The simple answer is that blame is easy.
Arguably, blame even plays a fundamental role in a healthy democracy. In public life, it allows for the free press to hold politicians accountable, and provides disincentives for our elected officials to turn to corruption or negligence. It is the fear of blame coming back to bite at the ballot box more than anything that keeps the most rabid of politicians at bay.
However, blame has evolved from a means of enforcing responsibility into something far uglier and more dangerous. We witnessed it on 23 June. It swept the United States; even though the commentariat continue – somehow – to be astonished on an almost daily basis, it’s painfully obvious that across the West, people are angry.
Consider the past few years: the financial crisis of 2008, the impact of the gig economy on wage security, constant fear of Islamic terrorism; it would be madness to suggest that this anger is unjustified. However, it would be entirely justifiable to argue that this anger is being directed to the wrong place.
No campaign better embodied the hijacking of legitimate anger than Trump’s ‘Make America Great Again’ movement. The uncoordinated, ill informed and sweeping scapegoating of almost every major American political figure was a master-class in manipulation. Trump rode to power on a wave of anger, no longer directed at any party or president, but at the very notion of the powerful. I believe that even across calmer waters, a similar phenomenon is developing in our own country.
This not only gives rise to fears of a Trump-like rise in populism, but even more worryingly means that our representatives must now fear for their own safety.

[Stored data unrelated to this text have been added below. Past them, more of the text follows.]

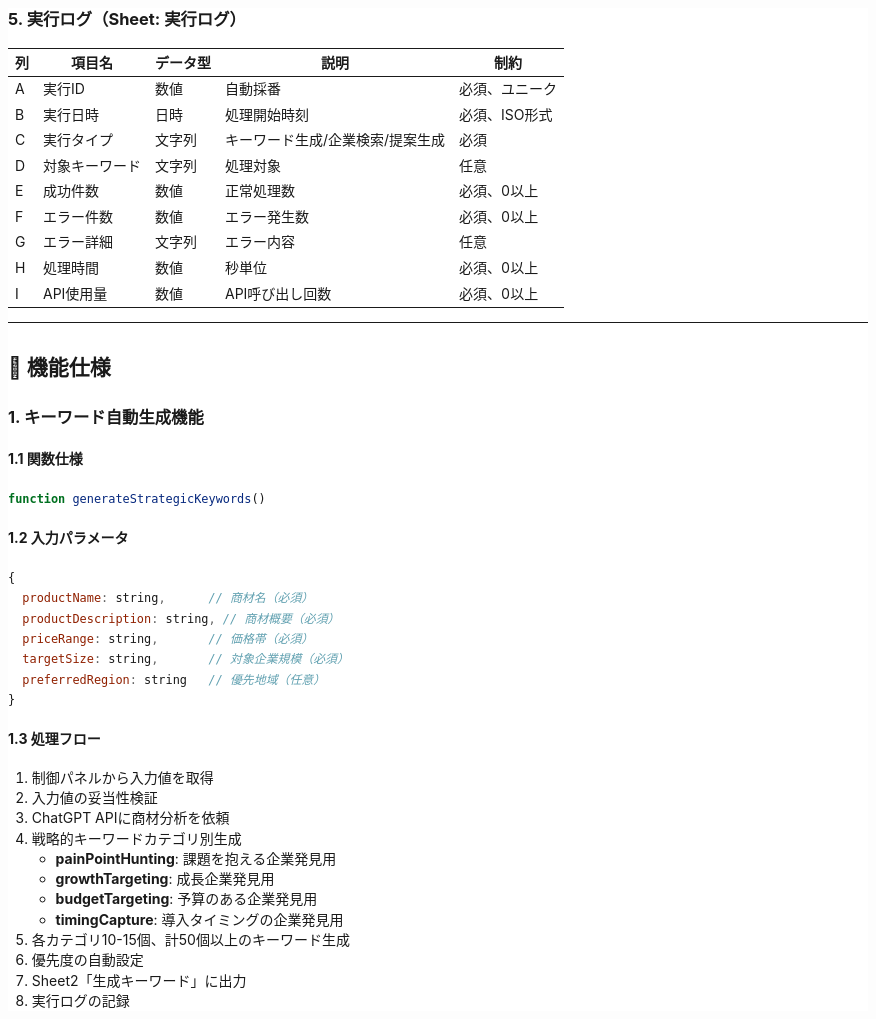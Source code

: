 ### 5. 実行ログ（Sheet: 実行ログ）

| 列 | 項目名 | データ型 | 説明 | 制約 |
|----|--------|----------|------|------|
| A | 実行ID | 数値 | 自動採番 | 必須、ユニーク |
| B | 実行日時 | 日時 | 処理開始時刻 | 必須、ISO形式 |
| C | 実行タイプ | 文字列 | キーワード生成/企業検索/提案生成 | 必須 |
| D | 対象キーワード | 文字列 | 処理対象 | 任意 |
| E | 成功件数 | 数値 | 正常処理数 | 必須、0以上 |
| F | エラー件数 | 数値 | エラー発生数 | 必須、0以上 |
| G | エラー詳細 | 文字列 | エラー内容 | 任意 |
| H | 処理時間 | 数値 | 秒単位 | 必須、0以上 |
| I | API使用量 | 数値 | API呼び出し回数 | 必須、0以上 |

---

## 🔧 機能仕様

### 1. キーワード自動生成機能

#### 1.1 関数仕様
```javascript
function generateStrategicKeywords()
```

#### 1.2 入力パラメータ
```javascript
{
  productName: string,      // 商材名（必須）
  productDescription: string, // 商材概要（必須）
  priceRange: string,       // 価格帯（必須）
  targetSize: string,       // 対象企業規模（必須）
  preferredRegion: string   // 優先地域（任意）
}
```

#### 1.3 処理フロー
1. 制御パネルから入力値を取得
2. 入力値の妥当性検証
3. ChatGPT APIに商材分析を依頼
4. 戦略的キーワードカテゴリ別生成
   - **painPointHunting**: 課題を抱える企業発見用
   - **growthTargeting**: 成長企業発見用
   - **budgetTargeting**: 予算のある企業発見用
   - **timingCapture**: 導入タイミングの企業発見用
5. 各カテゴリ10-15個、計50個以上のキーワード生成
6. 優先度の自動設定
7. Sheet2「生成キーワード」に出力
8. 実行ログの記録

To occasionally resent those at the top is natural, to dehumanise those who seek to represent us is not. It is a distinction that was made particularly clear after the tragic demise of Jo Cox last year – her killer maintaining the belief that his council house was to be taken by an immigrant family.
United in grief, the country learned about Jo the local advocate, the selfless humanitarian and devoted family woman. On her way to her surgery that day she had merely been another politician.
Whilst clearly her assailant was a volatile man, his actions cast a light on the searing anger that is felt by so many towards those they hardly know. Too infrequently are we able to separate public figures from their ideals, and too often are we willing to create monsters where there exists merely fallible men and women.
So yes, hate may be fashionable for now but things don’t have to be this way. As the great political philosopher Coco Chanel once said “fashion changes but style endures”.
For decades, Westminster has been filled with style. Decent, honourable people like Jo Cox and Tobias Elwood will continue to pass through its illustrious hallways long after they are a distant memory. There will – it goes without saying – also come the corrupted, bigoted and Machiavellian because that is part of the very nature of power. But that being said, in order to allow these people to prove their worth to us, we must collectively allow them the consideration to leave their mark.
As a society, we must reign in the avalanche of animosity and return blame to its rightful place as a tool, not a blood sport. Rather than being so hasty in the rush to judgement, long may we remember that our civil servants are no less human than any of us.